La historia de la Bastilla se remonta a 1356, sin ser todavía la fortaleza que sería posteriormente, Carlos V la reformó para convertirla en una verdadera fortaleza y ya finalmente con el cardenal Richelieu la convirtió en prisión. El concepto que tenemos hoy en día de prisión y encarcelado poco tenían que ver con los de aquellos tiempos. Las personalidades que por una u otra razón acabaron en la Bastilla como Voltaire podían tener incluso hasta criados.
En 1789 Luis XVI iba a destruir la Bastilla, cuando los revolucionarios entraron en ella al asalto.

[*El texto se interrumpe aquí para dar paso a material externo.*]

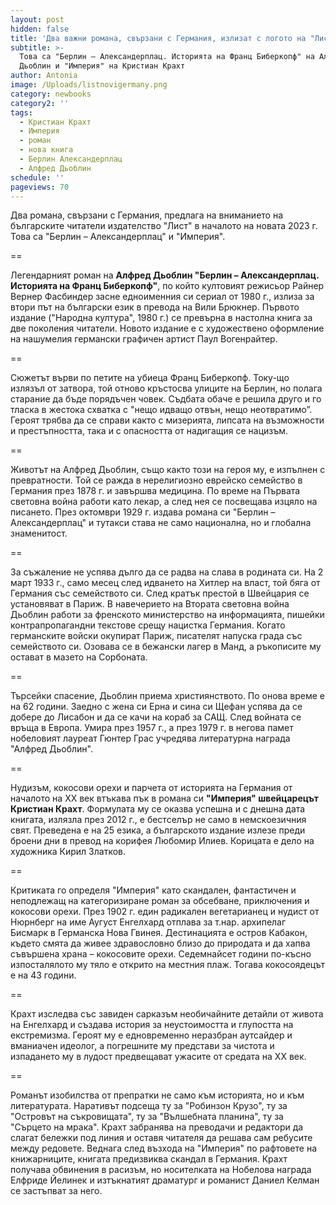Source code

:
 ```yaml
---
layout: post
hidden: false
title: 'Два важни романа, свързани с Германия, излизат с логото на "Лист"'
subtitle: >-
  Това са "Берлин – Александерплац. Историята на Франц Биберкопф" на Алфред
  Дьоблин и "Империя" на Кристиан Крахт
author: Antonia
image: /Uploads/listnovigermany.png
category: newbooks
category2: ''
tags:
  - Кристиан Крахт
  - Империя
  - роман
  - нова книга
  - Берлин Александерплац
  - Алфред Дьоблин
schedule: ''
pageviews: 70
---
```

Два романа, свързани с Германия, предлага на вниманието на българските читатели издателство "Лист" в началото на новата 2023 г. Това са "Берлин – Александерплац" и "Империя".

\==

Легендарният роман на **Алфред Дьоблин "Берлин – Александерплац. Историята на Франц Биберкопф"**, по който култовият режисьор Райнер Вернер Фасбиндер засне едноименния си сериал от 1980 г., излиза за втори път на български език в превода на Вили Брюкнер. Първото издание ("Народна култура", 1980 г.) се превърна в настолна книга за две поколения читатели. Новото издание е с художествено оформление на нашумелия германски графичен артист Паул Вогенрайтер. 

\==

Сюжетът върви по петите на убиеца Франц Биберкопф. Току-що излязъл от затвора, той отново кръстосва улиците на Берлин, но полага старание да бъде порядъчен човек. Съдбата обаче е решила друго и го тласка в жестока схватка с "нещо идващо отвън, нещо неотвратимо”. Героят трябва да се справи както с мизерията, липсата на възможности и престъпността, така и с опасността от надигащия се нацизъм. 

\==

Животът на Алфред Дьоблин, също както този на героя му, е изпълнен с превратности. Той се ражда в нерелигиозно еврейско семейство в Германия през 1878 г. и завършва медицина. По време на Първата световна война работи като лекар, а след нея се посвещава изцяло на писането. През октомври 1929 г. издава романа си "Берлин – Александерплац" и тутакси става не само национална, но и глобална знаменитост. 

\==

За съжаление не успява дълго да се радва на слава в родината си. На 2 март 1933 г., само  месец след идването на Хитлер на власт, той бяга от Германия със семейството си. След кратък престой в Швейцария се установяват в Париж. В навечерието на Втората световна война Дьоблин работи за френското министерство на информацията, пишейки контрапропагандни текстове срещу нацистка Германия. Когато германските войски окупират Париж, писателят напуска града със семейството си. Озовава се в бежански лагер в Манд, а ръкописите му остават в мазето на Сорбоната. 

\==

Търсейки спасение, Дьоблин приема християнството. По онова време е на 62 години. Заедно с жена си Ерна и сина си Щефан успява да се добере до Лисабон и да се качи на кораб за САЩ. След войната се връща в Европа. Умира през 1957 г., а през 1979 г. в негова памет нобеловият лауреат Гюнтер Грас учредява литературна награда "Алфред Дьоблин". 

\==

Нудизъм, кокосови орехи и парчета от историята на Германия от началото на ХХ век втъкава пък в романа си **"Империя" швейцарецът Кристиан Крахт**. Формулата му се оказва успешна и с днешна дата книгата, излязла през 2012 г., е бестселър не само в немскоезичния свят. Преведена е на 25 езика, а българското издание излезе преди броени дни в превод на корифея Любомир Илиев. Корицата е дело на художника Кирил Златков.

\==

Критиката го определя "Империя" като скандален, фантастичен и неподлежащ на категоризиране роман за обсебване, приключения и кокосови орехи. През 1902 г. един радикален вегетарианец и нудист от Нюрнберг на име Аугуст Енгелхард отплава за т.нар. архипелаг Бисмарк в Германска Нова Гвинея. Дестинацията е остров Кабакон, където смята да живее здравословно близо до природата и да хапва съвършена храна – кокосовите орехи. Седемнайсет години по-късно изпосталялото му тяло е открито на местния плаж. Тогава кокосоядецът е на 43 години. 

\==

Крахт изследва със завиден сарказъм необичайните детайли от живота на Енгелхард и създава история за неустоимостта и глупостта на екстремизма. Героят му е едновременно неразбран аутсайдер и вманиачен идеолог, а погрешните му представи за чистота и изпадането му в лудост предвещават ужасите от средата на ХХ век. 

\==

Романът изобилства от препратки не само към историята, но и към литературата. Наративът подсеща ту за "Робинзон Крузо", ту за "Островът на съкровищата", ту за "Вълшебната планина", ту за "Сърцето на мрака". Крахт забранява на преводачи и редактори да слагат бележки под линия и оставя читателя да решава сам ребусите между редовете. Веднага след  възхода на "Империя" по рафтовете на книжарниците, книгата предизвиква скандал в Германия. Крахт получава обвинения в расизъм, но носителката на Нобелова награда Елфриде Йелинек и изтъкнатият драматург и романист Даниел Келман се застъпват за него.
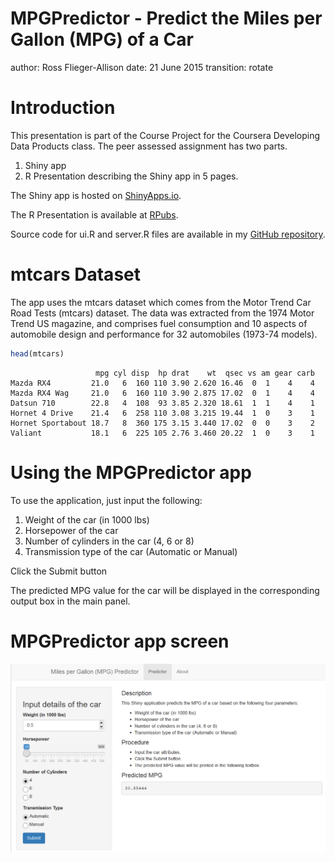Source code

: MPGPredictor - Predict the Miles per Gallon (MPG) of a Car
========================================================
author: Ross Flieger-Allison
date: 21 June 2015
transition: rotate

Introduction
========================================================

This presentation is part of the Course Project for the Coursera Developing Data Products class. The peer assessed assignment has two parts.

1. Shiny app
2. R Presentation describing the Shiny app in 5 pages.

The Shiny app is hosted on [ShinyApps.io](https://rfoxfa.shinyapps.io/Coursera-DevelopingDataProducts).

The R Presentation is available at [RPubs](http://rpubs.com/rfoxfa/88846).

Source code for ui.R and server.R files are available in my [GitHub repository](https://github.com/rfoxfa/Developing_Data_Products_Course_Project).


mtcars Dataset
========================================================

The app uses the mtcars dataset which comes from the Motor Trend Car Road Tests (mtcars) dataset. The data was extracted from the 1974 Motor Trend US magazine, and comprises fuel consumption and 10 aspects of automobile design and performance for 32 automobiles (1973-74 models).


```r
head(mtcars)
```

```
                   mpg cyl disp  hp drat    wt  qsec vs am gear carb
Mazda RX4         21.0   6  160 110 3.90 2.620 16.46  0  1    4    4
Mazda RX4 Wag     21.0   6  160 110 3.90 2.875 17.02  0  1    4    4
Datsun 710        22.8   4  108  93 3.85 2.320 18.61  1  1    4    1
Hornet 4 Drive    21.4   6  258 110 3.08 3.215 19.44  1  0    3    1
Hornet Sportabout 18.7   8  360 175 3.15 3.440 17.02  0  0    3    2
Valiant           18.1   6  225 105 2.76 3.460 20.22  1  0    3    1
```


Using the MPGPredictor app
========================================================

To use the application, just input the following:

1. Weight of the car (in 1000 lbs)
2. Horsepower of the car
3. Number of cylinders in the car (4, 6 or 8)
4. Transmission type of the car (Automatic or Manual)

Click the Submit button

The predicted MPG value for the car will be displayed in the corresponding output box in the main panel.


MPGPredictor app screen
========================================================

![MPGPredictor Screen](MPGPredictor-Scr1.png)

En el museo Carnavalet pudimos ver una maqueta impresionante sobre lo que era la Bastilla. De la fortaleza de la Bastilla no queda nada en la plaza, algunos restos en la linea de metro Patin Italie.
En el centro de la Bastilla hay una columna levantada para recordar a las victimas de las Tres Gloriosas que provocaron la caida de Carlos X. Las tres Gloriosas o la Revolución de Julio de 1830, fueron tres días en los que se consiguió llevar al trono a Luis Felipe.
En la parte superior hay como un duendecillo dorado que representa la libertad. El interior de la columna tiene una escalera por la que se puede subir, el día que nosotros la visitamos estaba cerrado.